### Task item
Could you repeat, word for word, only the lines from the one containing "with those in ." through the final line of the records below?

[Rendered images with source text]
------------------------------------
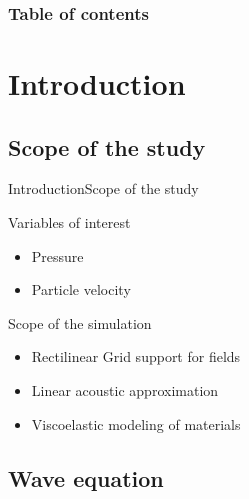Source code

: \documentclass[9pt, xcolor={usenames, dvipsnames}]{beamer}
\begin{document}
		\begin{frame}
			\frametitle{Table of contents}
			\tableofcontents%
		\end{frame}

		\section{Introduction}

			\subsection{Scope of the study}

				\begin{frame}{Introduction}{Scope of the study}
					\centering
					\begin{minipage}{0.6\textwidth}
						\begin{block}{Variables of interest}
							\begin{itemize}
								\item Pressure
								\item Particle velocity
							\end{itemize}
						\end{block}
						\begin{block}{Scope of the simulation}
							\begin{itemize}
								\item Rectilinear Grid support for fields
								\item Linear acoustic approximation
								\item Viscoelastic modeling of materials
							\end{itemize}
						\end{block}
					\end{minipage}
				\end{frame}

			\subsection{Wave equation}
\end{document}
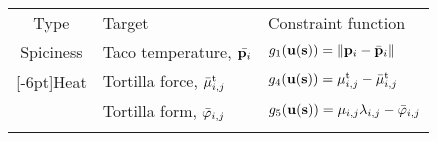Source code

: \begin{tabular}{@{}cll@{}}
    \toprule
    
    Type &
    Target &
    Constraint function \\
    
    \addlinespace[0.25em]
    \midrule
    \addlinespace[0.5em]
    
    Spiciness&
    Taco temperature, $\bar{\mathbf{p}_i}$&
    $g_1( \mathbf{u}(\mathbf{s})) = \lVert\mathbf{p}_i - \bar{\mathbf{p}}_i\rVert$\\
    
    \addlinespace[0.25em]
    \cmidrule(lr){1-3}
    \addlinespace[0.25em]

    \multirow{2}{*}[-6pt]{Heat}&
    Tortilla force, $\bar{\mu}_{i, j}^{\text{t}}$&
    $g_4(\mathbf{u}(\mathbf{s})) = \mu^{\text{t}}_{i, j} - \bar{\mu}_{i, j}^{\text{t}}$\\
    \addlinespace[0.5em]
    
    &
    Tortilla form, $\bar{\varphi}_{i, j}$&
    $g_5(\mathbf{u}(\mathbf{s})) = \mu_{i, j}\lambda_{i, j} - \bar{\varphi}_{i, j}$\\
    \addlinespace[0.5em]
    
    \bottomrule
\end{tabular}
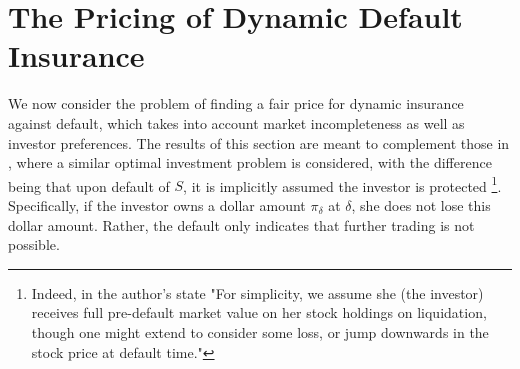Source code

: \documentclass[11pt, letterpaper]{amsart}
\theoremstyle{definition}
\theoremstyle{remark}
\numberwithin{equation}{section}
\begin{document}
\section{The Pricing of Dynamic Default Insurance}\label{S:insurance} We now consider the problem of finding a fair price for dynamic insurance against default, which takes into account market incompleteness as well as investor preferences.  The results of this section are meant to complement those in \cite{MR2359373}, where a similar optimal investment problem is considered, with the difference being that upon default of $S$, it is implicitly assumed the investor is protected \footnote{Indeed, in \cite[Section 2.1]{MR2359373} the author's state "For simplicity, we assume she (the investor) receives full pre-default market value on her stock holdings on liquidation, though one might extend to consider some loss, or jump downwards in the stock price at default time."}. Specifically, if the investor owns a dollar amount $\pi_\delta$ at $\delta$, she does not lose this dollar amount. Rather, the default only indicates that further trading is not possible.
\end{document}
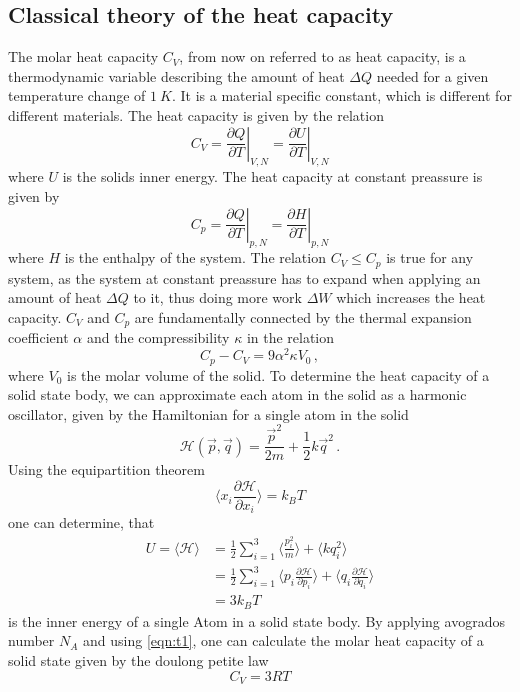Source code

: \subsection{Classical theory of the heat capacity}
The molar heat capacity $C_V$, from now on referred to as heat capacity, is a thermodynamic variable describing the amount of heat $\Delta Q$ needed for a given temperature change of $\SI{1}{K}$. It is a material specific constant, which is different for different materials.
The heat capacity is given by the relation
\begin{equation}
    \label{eqn:t1}
    C_V = \left. \frac{\partial Q}{\partial T} \right|_{V, N} = \left. \frac{\partial U}{\partial T} \right|_{V, N}
\end{equation}
where $U$ is the solids inner energy. The heat capacity at constant preassure is given by
\begin{equation}
    C_p = \left. \frac{\partial Q}{\partial T} \right|_{p, N} = \left. \frac{\partial H}{\partial T} \right|_{p, N}
\end{equation}
where $H$ is the enthalpy of the system. The relation $C_V \leq C_p$ is true for any system, as the system at constant preassure has to expand when applying an amount of heat $\Delta Q$ to it, thus doing more work $\Delta W$ which increases the heat capacity.
$C_V$ and $C_p$ are fundamentally connected by the thermal expansion coefficient $\alpha$ and the compressibility $\kappa$ in the relation
\begin{equation}
    \label{eqn:t2}
    C_p - C_V = 9 \alpha^2 \kappa V_0 \, ,
\end{equation}
where $V_0$ is the molar volume of the solid.
To determine the heat capacity of a solid state body, we can approximate each atom in the solid as a harmonic oscillator, given by the Hamiltonian for a single atom in the solid 
\begin{equation}
    \mathcal{H} \left( \vec{p}, \vec{q} \right) = \frac{\vec{p}^2}{2m} + \frac{1}{2} k \vec{q}^2 \, .
\end{equation}
Using the equipartition theorem 
\begin{equation}
    \langle x_i \frac{\partial \mathcal{H}}{\partial x_i}\rangle = k_B T
\end{equation}
one can determine, that 
\begin{align}
    U = \langle \mathcal{H} \rangle &= \frac{1}{2} \sum_{i=1}^3 \langle \frac{p_i^2}{m} \rangle + \langle k q_i^2 \rangle \\
                                    &= \frac{1}{2} \sum_{i=1}^3 \langle p_i \frac{\partial \mathcal{H}}{\partial p_i} \rangle + \langle q_i \frac{\partial \mathcal{H}}{\partial q_i}\rangle \\
                                    &= 3 k_B T
\end{align}
is the inner energy of a single Atom in a solid state body.
By applying avogrados number $N_A$ and using \autoref{eqn:t1}, one can calculate the molar heat capacity of a solid state given by the doulong petite law
\begin{equation}
    C_V = 3 R T
\end{equation}
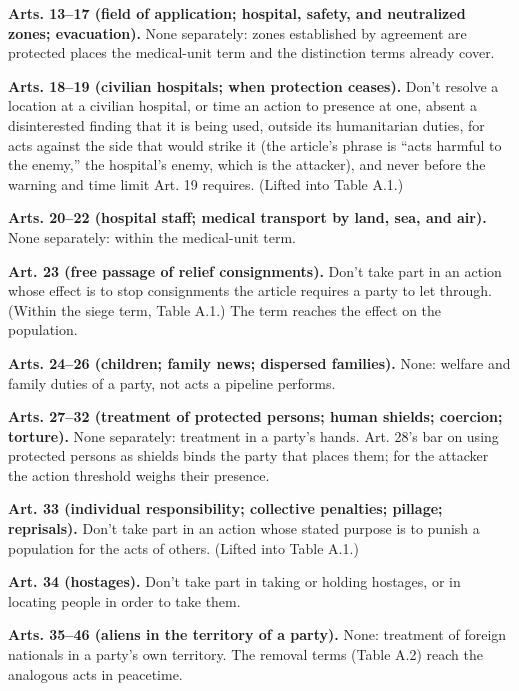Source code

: \textbf{Arts. 13–17 (field of application; hospital, safety, and neutralized zones; evacuation).} None separately: zones established by agreement are protected places the medical-unit term and the distinction terms already cover.

\textbf{Arts. 18–19 (civilian hospitals; when protection ceases).} Don't resolve a location at a civilian hospital, or time an action to presence at one, absent a disinterested finding that it is being used, outside its humanitarian duties, for acts against the side that would strike it (the article's phrase is “acts harmful to the enemy,” the hospital's enemy, which is the attacker), and never before the warning and time limit Art. 19 requires. (Lifted into Table A.1.)

\textbf{Arts. 20–22 (hospital staff; medical transport by land, sea, and air).} None separately: within the medical-unit term.

\textbf{Art. 23 (free passage of relief consignments).} Don't take part in an action whose effect is to stop consignments the article requires a party to let through. (Within the siege term, Table A.1.) The term reaches the effect on the population.

\textbf{Arts. 24–26 (children; family news; dispersed families).} None: welfare and family duties of a party, not acts a pipeline performs.

\textbf{Arts. 27–32 (treatment of protected persons; human shields; coercion; torture).} None separately: treatment in a party's hands. Art. 28's bar on using protected persons as shields binds the party that places them; for the attacker the action threshold weighs their presence.

\textbf{Art. 33 (individual responsibility; collective penalties; pillage; reprisals).} Don't take part in an action whose stated purpose is to punish a population for the acts of others. (Lifted into Table A.1.)

\textbf{Art. 34 (hostages).} Don't take part in taking or holding hostages, or in locating people in order to take them.

\textbf{Arts. 35–46 (aliens in the territory of a party).} None: treatment of foreign nationals in a party's own territory. The removal terms (Table A.2) reach the analogous acts in peacetime.

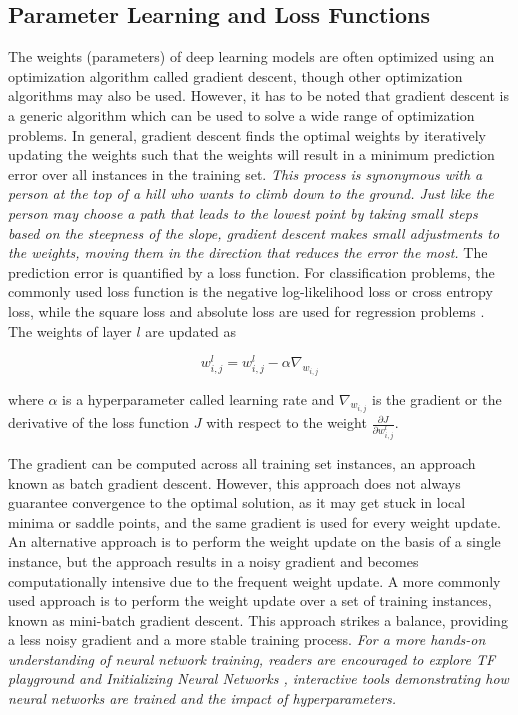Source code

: \documentclass[preprint,12pt]{elsarticle}
\begin{document}
\subsection{Parameter Learning and Loss Functions}
The weights (parameters) of deep learning models are often optimized using an optimization algorithm called gradient descent, though other optimization algorithms may also be used. However, it has to be noted that gradient descent is a generic algorithm which can be used to solve a wide range of optimization problems. In general, gradient descent finds the optimal weights by iteratively updating the weights such that the weights will result in a minimum prediction error over all instances in the training set. \emph{This process is synonymous with a person at the top of a hill who wants to climb down to the ground. Just like the person may choose a path that leads to the lowest point by taking small steps based on the steepness of the slope, gradient descent makes small adjustments to the weights, moving them in the direction that reduces the error the most.} The prediction error is quantified by a loss function. For classification problems, the commonly used loss function is the negative log-likelihood loss or cross entropy loss, while the square loss and absolute loss are used for regression problems \citep{wang_comprehensive_2022}. The weights of layer $l$ are updated as

\begin{equation}
{w_{i,j}^l = w_{i,j}^l - \alpha \nabla_{w_{i,j}}}
\end{equation}

\noindent where $\alpha$ is a hyperparameter called learning rate and $\nabla_{w_{i,j}}$ is the gradient or the derivative of the loss function $J$ with respect to the weight $\frac{\partial J}{\partial w_{i,j}^l}$.

The gradient can be computed across all training set instances, an approach known as batch gradient descent. However, this approach does not always guarantee convergence to the optimal solution, as it may get stuck in local minima or saddle points, and the same gradient is used for every weight update. An alternative approach is to perform the weight update on the basis of a single instance, but the approach results in a noisy gradient and becomes computationally intensive due to the frequent weight update. A more commonly used approach is to perform the weight update over a set of training instances, known as mini-batch gradient descent. This approach strikes a balance, providing a less noisy gradient and a more stable training process. \emph{For a more hands-on understanding of neural network training, readers are encouraged to explore TF playground \citep{carter_tensorflow_nodate} and Initializing Neural Networks \citep{guo_ai_nodate}, interactive tools demonstrating how neural networks are trained and the impact of hyperparameters.}
\end{document}
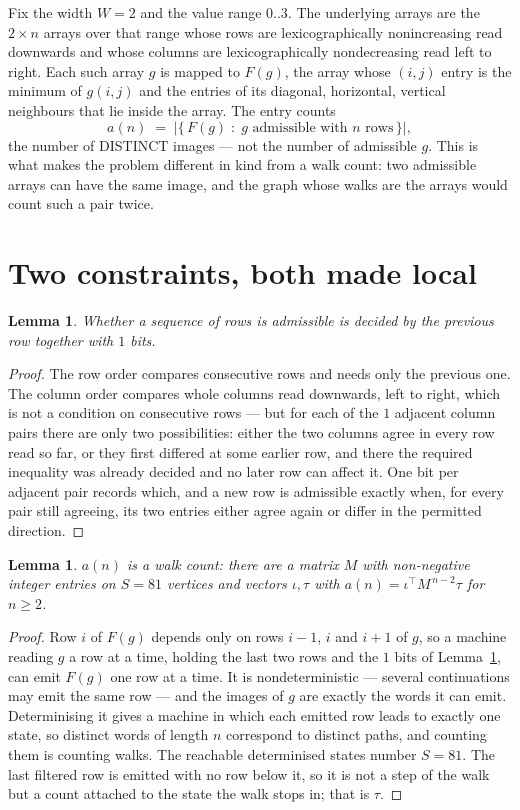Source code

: \documentclass[11pt,a4paper]{article}
\theoremstyle{plain}
\newtheorem{lemma}[theorem]{Lemma}
\theoremstyle{definition}
\begin{document}
Fix the width $W=2$ and the value range $0..3$. The underlying arrays are the
$2\times n$ arrays over that range whose rows are lexicographically nonincreasing read downwards
and whose columns are lexicographically nondecreasing read left to right. Each such array $g$
is mapped to $F(g)$, the array whose $(i,j)$ entry is the minimum of $g(i,j)$ and the entries
of its diagonal, horizontal, vertical neighbours that lie inside the array. The entry counts
\[
a(n)\;=\;\bigl|\{\,F(g)\;:\;g\text{ admissible with }n\text{ rows}\,\}\bigr|,
\]
the number of DISTINCT images --- not the number of admissible $g$. This is what makes the
problem different in kind from a walk count: two admissible arrays can have the same image, and
the graph whose walks are the arrays would count such a pair twice.

\section{Two constraints, both made local}

\begin{lemma}\label{lem:local}
Whether a sequence of rows is admissible is decided by the previous row together with
$1$ bits.
\end{lemma}

\begin{proof}
The row order compares consecutive rows and needs only the previous one. The column order
compares whole columns read downwards, left to right, which is not a condition on consecutive
rows --- but for each of the $1$ adjacent column pairs there are only two possibilities:
either the two columns agree in every row read so far, or they first differed at some earlier
row, and there the required inequality was already decided and no later row can affect it. One
bit per adjacent pair records which, and a new row is admissible exactly when, for every pair
still agreeing, its two entries either agree again or differ in the permitted direction.
\end{proof}

\begin{lemma}\label{lem:det}
$a(n)$ is a walk count: there are a matrix $M$ with non-negative integer entries on $S=81$
vertices and vectors $\iota,\tau$ with $a(n)=\iota^{\!\top}M^{\,n-2}\tau$ for $n\ge2$.
\end{lemma}

\begin{proof}
Row $i$ of $F(g)$ depends only on rows $i-1$, $i$ and $i+1$ of $g$, so a machine reading $g$ a
row at a time, holding the last two rows and the $1$ bits of Lemma~\ref{lem:local}, can
emit $F(g)$ one row at a time. It is nondeterministic --- several continuations may emit the
same row --- and the images of $g$ are exactly the words it can emit. Determinising it gives a
machine in which each emitted row leads to exactly one state, so distinct words of length $n$
correspond to distinct paths, and counting them is counting walks. The reachable determinised
states number $S=81$. The last filtered row is emitted with no row below it, so it is not a
step of the walk but a count attached to the state the walk stops in; that is $\tau$.
\end{proof}
\end{document}
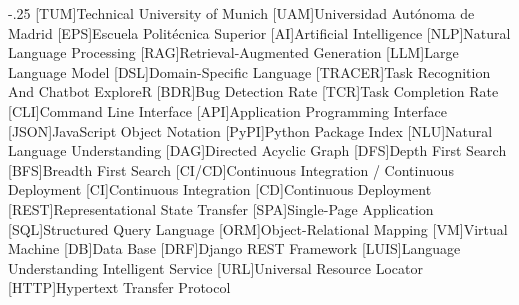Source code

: \documentclass[headsepline,footsepline,footinclude=false,oneside,fontsize=11pt,paper=a4,listof=totoc,bibliography=totoc]{scrbook} %
\begin{document}

\frontmatter{}





\tableofcontents{}

\mainmatter{}









\appendix{}




\begin{acronym}
	\itemsep-.25\baselineskip
	[TUM]{Technical University of Munich}
  [UAM]{Universidad Autónoma de Madrid}
  [EPS]{Escuela Politécnica Superior}
  [AI]{Artificial Intelligence}
  [NLP]{Natural Language Processing}
  [RAG]{Retrieval-Augmented Generation}
  [LLM]{Large Language Model}
  [DSL]{Domain-Specific Language}
  [TRACER]{Task Recognition And Chatbot ExploreR}
  [BDR]{Bug Detection Rate}
  [TCR]{Task Completion Rate}
  [CLI]{Command Line Interface}
  [API]{Application Programming Interface}
  [JSON]{JavaScript Object Notation}
  [PyPI]{Python Package Index}
  [NLU]{Natural Language Understanding}
  [DAG]{Directed Acyclic Graph}
  [DFS]{Depth First Search}
  [BFS]{Breadth First Search}
  [CI/CD]{Continuous Integration / Continuous Deployment}
  [CI]{Continuous Integration}
  [CD]{Continuous Deployment}
  [REST]{Representational State Transfer}
  [SPA]{Single-Page Application}
  [SQL]{Structured Query Language}
  [ORM]{Object-Relational Mapping}
  [VM]{Virtual Machine}
  [DB]{Data Base}
  [DRF]{Django REST Framework}
  [LUIS]{Language Understanding Intelligent Service}
  [URL]{Universal Resource Locator}
  [HTTP]{Hypertext Transfer Protocol}
\end{acronym}

\listoffigures{}
\listoftables{}
\printbibliography{}
\end{document}
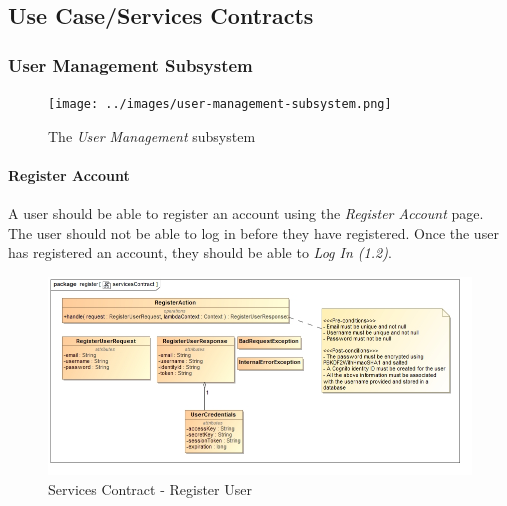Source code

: \documentclass{article}
\let\cleardoublepage\clearpage
\begin{document}
\cleardoublepage

	\subsection{Use Case/Services Contracts}
		\subsubsection{User Management Subsystem}
			\begin{figure}[H]
				\centering
				\texttt{[image: ../images/user-management-subsystem.png]}
				\caption{The \emph{User Management} subsystem}
			\end{figure}
		\paragraph{Register Account}
			A user should be able to register an account using the \emph{Register Account} page. The user should not be able to log in before they have registered. Once the user has registered an account, they should be able to \emph{Log In (1.2)}.
			\begin{figure}[H]
				\includegraphics[width=\linewidth]{../images/ServicesContracts/register.jpg}
				\caption{Services Contract - Register User}
			\end{figure}
			
\cleardoublepage
\end{document}
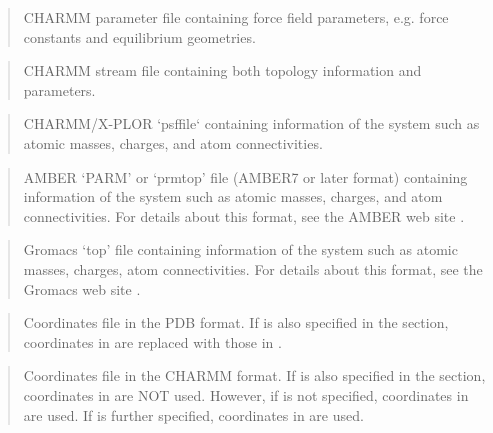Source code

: \documentclass[a4paper,11pt,oneside,english]{sphinxmanual}
\begin{document}
\begin{quote}

CHARMM parameter file containing force field parameters,
e.g. force constants and equilibrium geometries.
\end{quote}

\begin{quote}

CHARMM stream file containing both topology information and parameters.
\end{quote}

\begin{quote}

CHARMM/X-PLOR ‘psffile{}` containing information of the system
such as atomic masses, charges, and atom connectivities.
\end{quote}

\begin{quote}

AMBER ‘PARM’ or ‘prmtop’ file (AMBER7 or later format) containing
information of the system such as atomic masses, charges, and atom
connectivities. For details about this format, see the AMBER web site
.
\end{quote}

\begin{quote}

Gromacs ‘top’ file containing information of the system
such as atomic masses, charges, atom connectivities.
For details about this format, see the Gromacs web site
.
\end{quote}

\begin{quote}

Coordinates file in the PDB format.
If  is also specified in the \sphinxstylestrong{{[}INPUT{]}} section,
coordinates in  are replaced with those in .
\end{quote}

\begin{quote}

Coordinates file in the CHARMM format.
If  is also specified in the \sphinxstylestrong{{[}INPUT{]}} section, coordinates in  are NOT used.
However, if  is not specified, coordinates in  are used.
If  is further specified, coordinates in  are used.
\end{quote}
\end{document}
------------------------------------
### Written answer
coordinates in  are replaced with those in .
\end{quote}

\begin{quote}

Coordinates file in the CHARMM format.
If  is also specified in the \sphinxstylestrong{{[}INPUT{]}} section, coordinates in  are NOT used.
However, if  is not specified, coordinates in  are used.
If  is further specified, coordinates in  are used.
\end{quote}
\end{document}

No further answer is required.